As state legislatures consider new voting access bills, companies in Texas and elsewhere have grappled with how much to weigh in, amid pressure from employees and civil-rights organizations and pushback from Republicans lawmakers. After Georgia legislators added vote-by-mail identification requirements and limited drop boxes, companies includingDelta Air Lines Inc. and Coca-Cola Co. lodged public opposition.
The business community in Texas has been divided in recent weeks over how strongly to come out against the imminent legislation. Signatories of Tuesday’s letter preferred not to name any specific bills because there are several and because they wanted to avoid direct lobbying, said people familiar with the matter.
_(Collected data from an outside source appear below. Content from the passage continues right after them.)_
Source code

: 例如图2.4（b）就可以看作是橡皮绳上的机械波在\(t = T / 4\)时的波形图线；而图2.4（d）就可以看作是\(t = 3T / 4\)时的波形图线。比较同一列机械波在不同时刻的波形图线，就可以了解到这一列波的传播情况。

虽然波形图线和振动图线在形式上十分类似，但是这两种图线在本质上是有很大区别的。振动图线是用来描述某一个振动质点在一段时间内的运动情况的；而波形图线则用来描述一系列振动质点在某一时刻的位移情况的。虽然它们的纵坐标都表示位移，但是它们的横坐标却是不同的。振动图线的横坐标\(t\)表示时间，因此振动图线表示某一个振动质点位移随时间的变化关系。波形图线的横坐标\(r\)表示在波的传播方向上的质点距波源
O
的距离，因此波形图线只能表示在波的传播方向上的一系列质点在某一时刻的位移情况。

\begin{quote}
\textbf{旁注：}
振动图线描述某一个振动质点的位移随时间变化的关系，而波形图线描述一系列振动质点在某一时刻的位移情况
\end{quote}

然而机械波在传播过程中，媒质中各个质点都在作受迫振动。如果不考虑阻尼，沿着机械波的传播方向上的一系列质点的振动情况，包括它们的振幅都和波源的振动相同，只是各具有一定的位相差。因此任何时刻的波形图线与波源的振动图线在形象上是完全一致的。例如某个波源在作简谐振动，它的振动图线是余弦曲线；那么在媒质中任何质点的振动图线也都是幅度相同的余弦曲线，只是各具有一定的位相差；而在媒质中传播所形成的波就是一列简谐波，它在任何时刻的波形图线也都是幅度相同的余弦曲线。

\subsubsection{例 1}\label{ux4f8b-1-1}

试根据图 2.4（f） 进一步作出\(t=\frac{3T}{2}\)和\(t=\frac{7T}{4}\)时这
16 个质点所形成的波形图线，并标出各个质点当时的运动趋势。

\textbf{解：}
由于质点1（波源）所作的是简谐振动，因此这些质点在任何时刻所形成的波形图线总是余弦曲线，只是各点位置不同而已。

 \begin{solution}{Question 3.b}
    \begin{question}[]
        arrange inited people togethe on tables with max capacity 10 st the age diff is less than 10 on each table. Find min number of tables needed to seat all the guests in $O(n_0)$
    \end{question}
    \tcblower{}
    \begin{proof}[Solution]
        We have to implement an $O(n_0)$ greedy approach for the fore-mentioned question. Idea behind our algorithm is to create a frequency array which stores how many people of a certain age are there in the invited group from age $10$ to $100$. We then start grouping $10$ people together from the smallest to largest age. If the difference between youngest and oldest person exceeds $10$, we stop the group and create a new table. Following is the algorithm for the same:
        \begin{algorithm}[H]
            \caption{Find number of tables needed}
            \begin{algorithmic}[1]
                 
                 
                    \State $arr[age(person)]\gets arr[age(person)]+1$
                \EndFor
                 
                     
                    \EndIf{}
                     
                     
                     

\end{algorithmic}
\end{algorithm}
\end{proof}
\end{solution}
A fight over how strongly to oppose the bills, meanwhile, broke out among members of the Greater Houston Partnership, the state’s major business association, according to internal documents reviewed by The Wall Street Journal.
The group splintered, and some of its members joined more than 175 business executives, lawyers and other prominent Houstonians in signing a letter Tuesday opposing the bills. The statement, signed by leaders of major companies, regional businesses and chambers of commerce, doesn’t address specifics of the several voting bills that are advancing in the Texas Legislature. People involved in drafting the statement said it was intended to oppose them.
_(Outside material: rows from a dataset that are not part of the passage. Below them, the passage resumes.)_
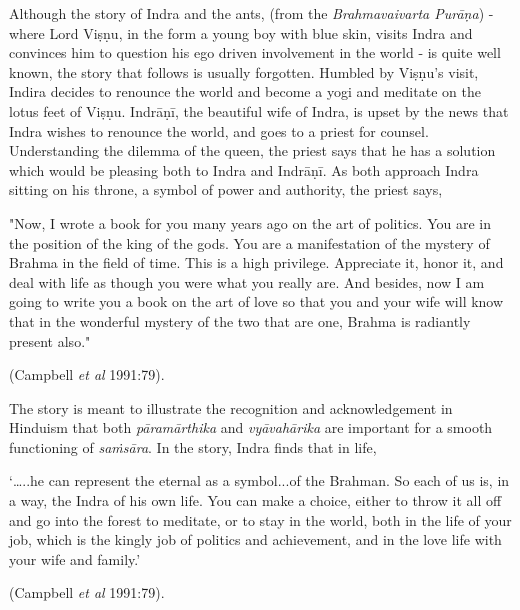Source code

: \medskip

Although the story of Indra and the ants, (from the \textsl{Brahmavaivarta Purāṇa}) -  where Lord Viṣṇu, in the form a young boy with blue skin, visits Indra and convinces him to question his ego driven involvement in the world - is quite well known, the story that follows is usually forgotten. Humbled by Viṣṇu's visit, Indira decides to renounce the world and become a yogi and meditate on the lotus feet of Viṣṇu. Indrāṇī, the beautiful wife of Indra, is upset by the news that Indra wishes to renounce the world, and goes to a priest for counsel. Understanding the dilemma of the queen, the priest says that he has a solution which would be pleasing both to Indra and Indrāṇī. As both approach Indra sitting on his throne, a symbol of power and authority, the priest says, 

\begin{myquote}
"Now, I wrote a book for you many years ago on the art of politics. You are in the position of the king of the gods. You are a manifestation of the mystery of Brahma in the field of time. This is a high privilege. Appreciate it, honor it, and deal with life as though you were what you really are. And besides, now I am going to write you a book on the art of love so that you and your wife will know that in the wonderful mystery of the two that are one, Brahma is radiantly present also." 

\hfill (Campbell \textsl{et al} 1991:79).
\end{myquote}

The story is meant to illustrate the recognition and acknowledgement in Hinduism that both \textsl{pāramārthika} and \textsl{vyāvahārika} are important for a smooth functioning of \textsl{saṁsāra}. In the story, Indra finds that in life, 

\begin{myquote}
‘…..he can represent the eternal as a symbol...of the Brahman. So each of us is, in a way, the Indra of his own life. You can make a choice, either to throw it all off and go into the forest to meditate, or to stay in the world, both in the life of your job, which is the kingly job of politics and achievement, and in the love life with your wife and family.’

\hfill (Campbell \textsl{et al} 1991:79).
\end{myquote}

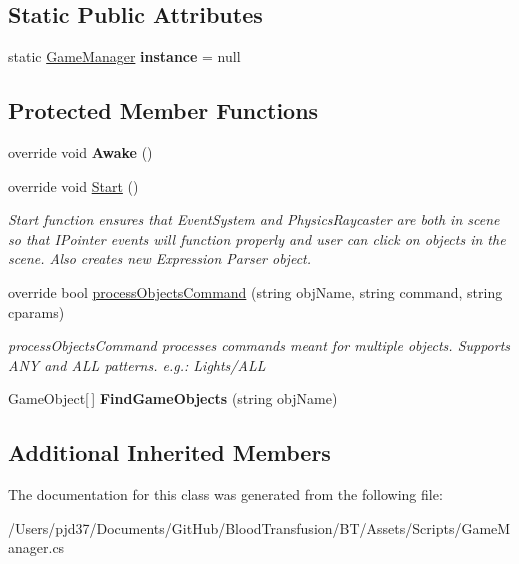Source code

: \subsection*{Static Public Attributes}
\begin{DoxyCompactItemize}
\item 
static \hyperlink{class_game_manager}{Game\+Manager} {\bfseries instance} = null\hypertarget{class_game_manager_a7666e8468dac197b9eb32dd32128524f}{}\label{class_game_manager_a7666e8468dac197b9eb32dd32128524f}

\end{DoxyCompactItemize}
\subsection*{Protected Member Functions}
\begin{DoxyCompactItemize}
\item 
override void {\bfseries Awake} ()\hypertarget{class_game_manager_a707008ca02672c2dc850ccf571a6be6d}{}\label{class_game_manager_a707008ca02672c2dc850ccf571a6be6d}

\item 
override void \hyperlink{class_game_manager_a899d26c5780c61d0238baf32cbcbf373}{Start} ()\hypertarget{class_game_manager_a899d26c5780c61d0238baf32cbcbf373}{}\label{class_game_manager_a899d26c5780c61d0238baf32cbcbf373}

\begin{DoxyCompactList}\small\item\em Start function ensures that Event\+System and Physics\+Raycaster are both in scene so that I\+Pointer events will function properly and user can click on objects in the scene. Also creates new Expression Parser object. \end{DoxyCompactList}\item 
override bool \hyperlink{class_game_manager_a6c763733689eff3693175e79c6c6b210}{process\+Objects\+Command} (string obj\+Name, string command, string cparams)\hypertarget{class_game_manager_a6c763733689eff3693175e79c6c6b210}{}\label{class_game_manager_a6c763733689eff3693175e79c6c6b210}

\begin{DoxyCompactList}\small\item\em process\+Objects\+Command processes commands meant for multiple objects. Supports A\+NY and A\+LL patterns. e.\+g.\+: Lights/\+A\+LL \end{DoxyCompactList}\item 
Game\+Object\mbox{[}$\,$\mbox{]} {\bfseries Find\+Game\+Objects} (string obj\+Name)\hypertarget{class_game_manager_a4d402ce0ed803b3a5ae995d8ef94c571}{}\label{class_game_manager_a4d402ce0ed803b3a5ae995d8ef94c571}

\end{DoxyCompactItemize}
\subsection*{Additional Inherited Members}


The documentation for this class was generated from the following file\+:\begin{DoxyCompactItemize}
\item 
/\+Users/pjd37/\+Documents/\+Git\+Hub/\+Blood\+Transfusion/\+B\+T/\+Assets/\+Scripts/Game\+Manager.\+cs\end{DoxyCompactItemize}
The companies signed under the banner of a new group called Fair Elections Texas. Other signatories include Levi Strauss & Co., Etsy Inc., Patagonia Inc. and Warby Parker.
Many of the signatories aren’t based in Texas. Republican lawmakers in Texas have publicly criticized executives and companies that have spoken out against the bills.
Bills passed by the Texas Senate in recent weeks would limit early voting hours, place more restrictions on people who provide assistance with voting and allow partisan poll watchers to record video or take photos of people voting, among other measures.
Proponents of the measures say they will make elections more secure. Opponents say they will reduce voting access. The state House is expected to vote on a bill that could include many of the provisions soon.
American Airlines, based in Texas, issued a statement opposing one of the voting bills after it passed the state Senate. Texas Lt. Gov. Dan Patrick held a news conference calling the airline and other critics a “nest of liars” and accusing its leaders of not having read the bill. An airline spokeswoman said the company had read the bill.
Last month, lawmakers proposed amendments to the Texas state budget that would have withheld grants and other funding from any companies that publicly opposed legislation “related to election integrity.” The amendments were withdrawn, but were widely seen as a warning against companies thinking of weighing in on the bills.
Ron Kirk, a former mayor of Dallas, Texas secretary of state and U.S. trade representative who has been working with the companies on the Fair Elections Texas statement, said the response from Mr. Patrick and rhetoric among Republican lawmakers in Washington made the companies more cautious about what they said.
“They have issued passive statements that they support the right to vote and support voting, but they’ve held off on specifics,” Mr. Kirk, a Democrat, said. “I would welcome them speaking with a more unequivocal voice: That these bills are not only unnecessary, but they are dangerous.”
Some board members of the Greater Houston Partnership advocated in late April for the group to issue a statement in response to the legislation, according to an internal letter reviewed by The Wall Street Journal. The proposed 81-word statement noted that legislation in Texas “should expand, instead of limit, options for civic participation,” and added that some provisions of these bills “are contrary to these objectives and should be eliminated or modified.”
In making a case for the statement, the members noted that certain provisions of the pending voter bills “are highly objectionable and greatly disadvantageous to communities of color in Harris County,” home to Houston, “and further impose unnecessary and overreaching burdens on Harris County voters in general.”